Employee provident fund contribution must be done equally by both the employer and the employee and the percentage amount that has to be contributed to the fund is 12% of the basic salary every month.
Every company that has more than 20 people has to register with the EPF for its employees.
Every Individual whose income is less than 15000 has to mandatorily register in the EPF. and For employees whose income is more than 15000 can register in EPFO voluntarily.
The Fund that is contributed to the EPFO earns interest every year and will be added to the corpus. The amount of interest that will be credited is decided by the EPFO each year.
Eligibility for EPF
All the salaried employees who are working in private and public organization within India are eligible for the benefit of having an EPF account.
All companies which have more than 20 employees have to register their employees under EPFO. An organization with less than 20 employees can voluntarily register with EPFO.
Every salaried person whose income is less than 15000 has to be registered under EPFO. The employees with a salary of more than 15000 can register voluntarily in EPF.
Benefits of having an EPFO account
Employee provident fund will have a good interest rates and is a good option to build your corpus for your retirement needs and pension. The interest rates is around 8.5% which is very much high when compared to almost all of the major banks savings accounts.
The fund will help in securing the lives of the dependents in times of premature death of the working head of the family. His EPF contribution will help the dependents to secure their lives.
The EPFO amount comes with Tax savings options. the fund contributed to EPF is tax free and also the interest that is earned is also tax free and hence helps in building a tax free corpus for the retirement needs.
Important points regarding Interest in EPF Fund
Interest Rate of EPF Scheme The Employee Provident Fund offers a pre-fixed interest rate which stands at 8.55% for the fiscal year 2019 – 2020. The interest amount accumulated on the investments made in the PF online account is tax-free.
The rate of interest will apply only on EPF deposits which are made between the financial year April month of this year to March month of the next year. The interest amount on the EPF is calculated monthly and will be transferred to the Employees’ Provident Fund account every year on March 31 of the applicable financial year.
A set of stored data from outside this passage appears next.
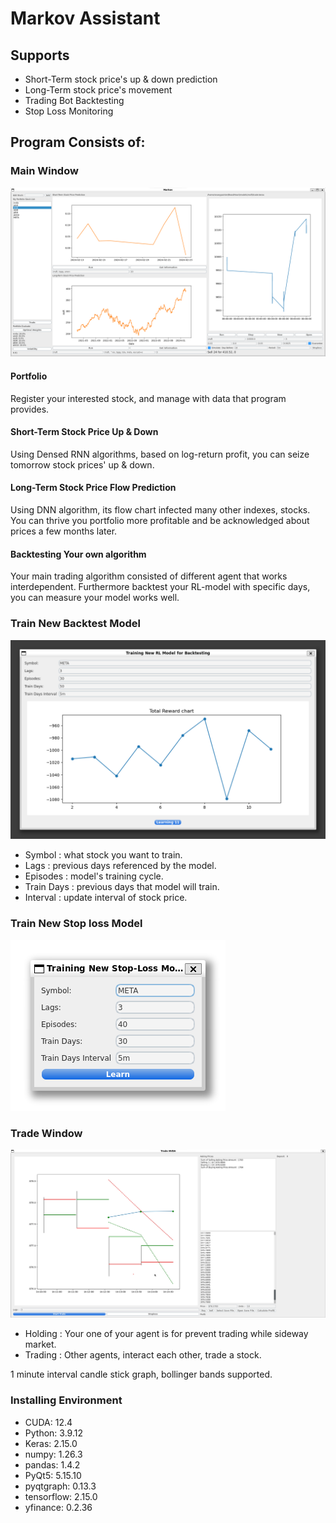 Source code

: # Markov Assistant

## Supports
* Short-Term stock price's up & down prediction
* Long-Term stock price's movement
* Trading Bot Backtesting
* Stop Loss Monitoring

## Program Consists of:

### Main Window
![MainWindow](./readme_resources/main_window.png)

#### Portfolio
Register your interested stock, and manage with data that program provides.

#### Short-Term Stock Price Up & Down
Using Densed RNN algorithms, based on log-return profit, you can seize tomorrow stock prices' up & down.

#### Long-Term Stock Price Flow Prediction
Using DNN algorithm, its flow chart infected many other indexes, stocks.  
You can thrive you portfolio more profitable and be acknowledged about prices a few months later.

#### Backtesting Your own algorithm
Your main trading algorithm consisted of different agent that works interdependent. Furthermore backtest your RL-model with specific days, you can measure your model works well.

### Train New Backtest Model
![TrainNewRLWindow](./readme_resources/newrlmodel_window.png)

* Symbol : what stock you want to train.
* Lags : previous days referenced by the model.
* Episodes : model's training cycle.
* Train Days : previous days that model will train.
* Interval : update interval of stock price.

### Train New Stop loss Model
![TrainStoplossModelWindow](./readme_resources/new_stoploss_model_window.png)

### Trade Window
![TradeWindow](./readme_resources/trade_window.png)

* Holding : Your one of your agent is for prevent trading while sideway market.
* Trading : Other agents, interact each other, trade a stock.

1 minute interval candle stick graph, bollinger bands supported.

### Installing Environment
* CUDA: 12.4
* Python: 3.9.12
* Keras: 2.15.0
* numpy: 1.26.3
* pandas: 1.4.2
* PyQt5: 5.15.10
* pyqtgraph: 0.13.3
* tensorflow: 2.15.0
* yfinance: 0.2.36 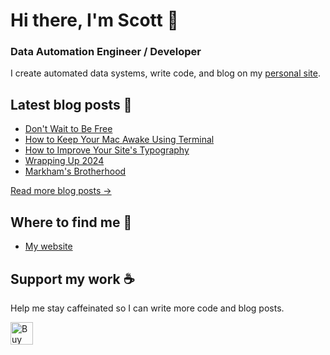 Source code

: # Hi there, I'm Scott 👋
### Data Automation Engineer / Developer
I create automated data systems, write code, and blog on my [personal site](https://scottk.mba/).

## Latest blog posts 📝
<!-- BLOG-POST-LIST:START -->
- [Don&#39;t Wait to Be Free](http://scottk.mba/dont-wait-to-be-free/)
- [How to Keep Your Mac Awake Using Terminal](http://scottk.mba/how-to-keep-your-mac-awake-using-terminal/)
- [How to Improve Your Site&#39;s Typography](http://scottk.mba/how-to-improve-your-sites-typography/)
- [Wrapping Up 2024](http://scottk.mba/wrapping-up-2024/)
- [Markham&#39;s Brotherhood](http://scottk.mba/markhams-brotherhood/)
<!-- BLOG-POST-LIST:END -->
[Read more blog posts ->](https://scottk.mba/blog/)

## Where to find me 📍

- [My website](https://scottk.mba/)

## Support my work ☕️
Help me stay caffeinated so I can write more code and blog posts. 

<a href='https://ko-fi.com/U7U8N02ZR' target='_blank'><img height='36' style='border:0px;height:36px;' src='https://storage.ko-fi.com/cdn/kofi3.png?v=3' border='0' alt='Buy Me a Coffee at ko-fi.com' /></a>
If any kind of contribution is not made into an EPF account for thirty-six months continuously, then that account will become dormant or non-operative.
The transferred interest amount of the EPF (yearly ones) will be summed up with the next month i.e. April’s balance and it will again be used for calculating the interest.
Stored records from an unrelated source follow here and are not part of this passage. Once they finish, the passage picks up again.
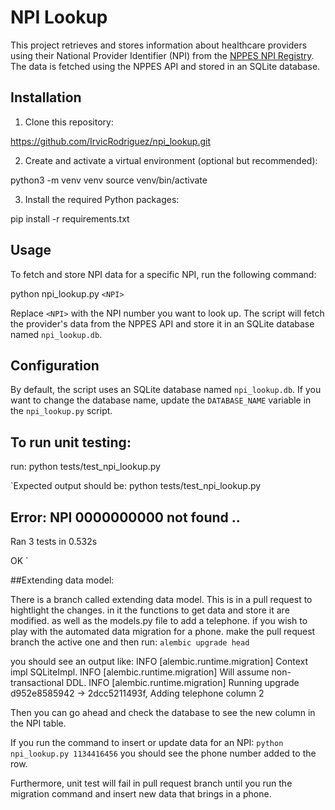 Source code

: # NPI Lookup

This project retrieves and stores information about healthcare providers using their National Provider Identifier (NPI) 
from the [NPPES NPI Registry](https://npiregistry.cms.hhs.gov). The data is fetched using the NPPES API and stored in an SQLite database.

## Installation

1. Clone this repository:

https://github.com/IrvicRodriguez/npi_lookup.git

2. Create and activate a virtual environment (optional but recommended): 

python3 -m venv venv
source venv/bin/activate

3. Install the required Python packages:

pip install -r requirements.txt

## Usage

To fetch and store NPI data for a specific NPI, run the following command:

python npi_lookup.py `<NPI>`


Replace `<NPI>` with the NPI number you want to look up. The script will fetch the provider's data from the NPPES API and store it in an SQLite database named `npi_lookup.db`.

## Configuration

By default, the script uses an SQLite database named `npi_lookup.db`. If you want to change the database name, update the `DATABASE_NAME` variable in the `npi_lookup.py` script.

## To run unit testing: 
run: python tests/test_npi_lookup.py

`Expected output should be:  python tests/test_npi_lookup.py

Error: NPI 0000000000 not found
..
----------------------------------------------------------------------
Ran 3 tests in 0.532s

OK
`

##Extending data model:

There is a branch called extending data model. This is in a pull request to hightlight the changes. in it the functions to get data and store it are modified. as well as the models.py file to add a telephone.
if you wish to play with the automated data migration for a phone. make the pull request branch the active one and then run: `alembic upgrade head`

you should see an output like: 
INFO  [alembic.runtime.migration] Context impl SQLiteImpl.
INFO  [alembic.runtime.migration] Will assume non-transactional DDL.
INFO  [alembic.runtime.migration] Running upgrade d952e8585942 -> 2dcc5211493f, Adding telephone column 2

Then you can go ahead and check the database to see the new column in the NPI table. 

If you run the command to insert or update data for an NPI: `python npi_lookup.py 1134416456` you should see the phone number added to the row.

Furthermore, unit test will fail in pull request branch until you run the migration command and insert new data that brings in a phone. 
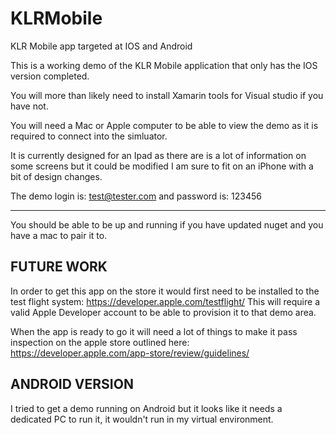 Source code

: # KLRMobile
KLR Mobile app targeted at IOS and Android

This is a working demo of the KLR Mobile application that only has the IOS version completed.

You will more than likely need to install Xamarin tools for Visual studio if you have not.

You will need a Mac or Apple computer to be able to view the demo as it is required to connect into the simluator.

It is currently designed for an Ipad as there are is a lot of information on some screens but it could be modified I am sure to fit on an iPhone with a bit of design changes.

The demo login is: test@tester.com and password is: 123456

---------------------------------

You should be able to be up and running if you have updated nuget and you have a mac to pair it to.

FUTURE WORK
------------

In order to get this app on the store it would first need to be installed to the test flight system:  https://developer.apple.com/testflight/
This will require a valid Apple Developer account to be able to provision it to that demo area.

When the app is ready to go it will need a lot of things to make it pass inspection on the apple store outlined here: https://developer.apple.com/app-store/review/guidelines/

ANDROID VERSION
------------
I tried to get a demo running on Android but it looks like it needs a dedicated PC to run it, it wouldn't run in my virtual environment.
The interest will be offered on the non-operative accounts of employees who have still not attained the retirement age.
The interest earned on the non-operative accounts is subject to income tax based on the member’s tax slab rate. Interest will not be provided on the amount which will be deposited in an inoperative or non-operative account of the retired employees.
Any kind of contributions made towards the Employees’ Pension Scheme by the employer, the employee will not fetch any interest. But a pension is paid out of this amount after an employee attains 58 years.
Employees can calculate the interest amount accumulated in the EPF account at the end of a given financial year and this amount will be added along with the contributions made by the employer and employee at the end of the year to arrive at the total balance accumulated in the account.
The interest in the operative provident fund account of employees will be paid only to those who are yet to retire. But the accrued interest on such accounts is eligible to be taxed based on the EPF employee member’s tax slab.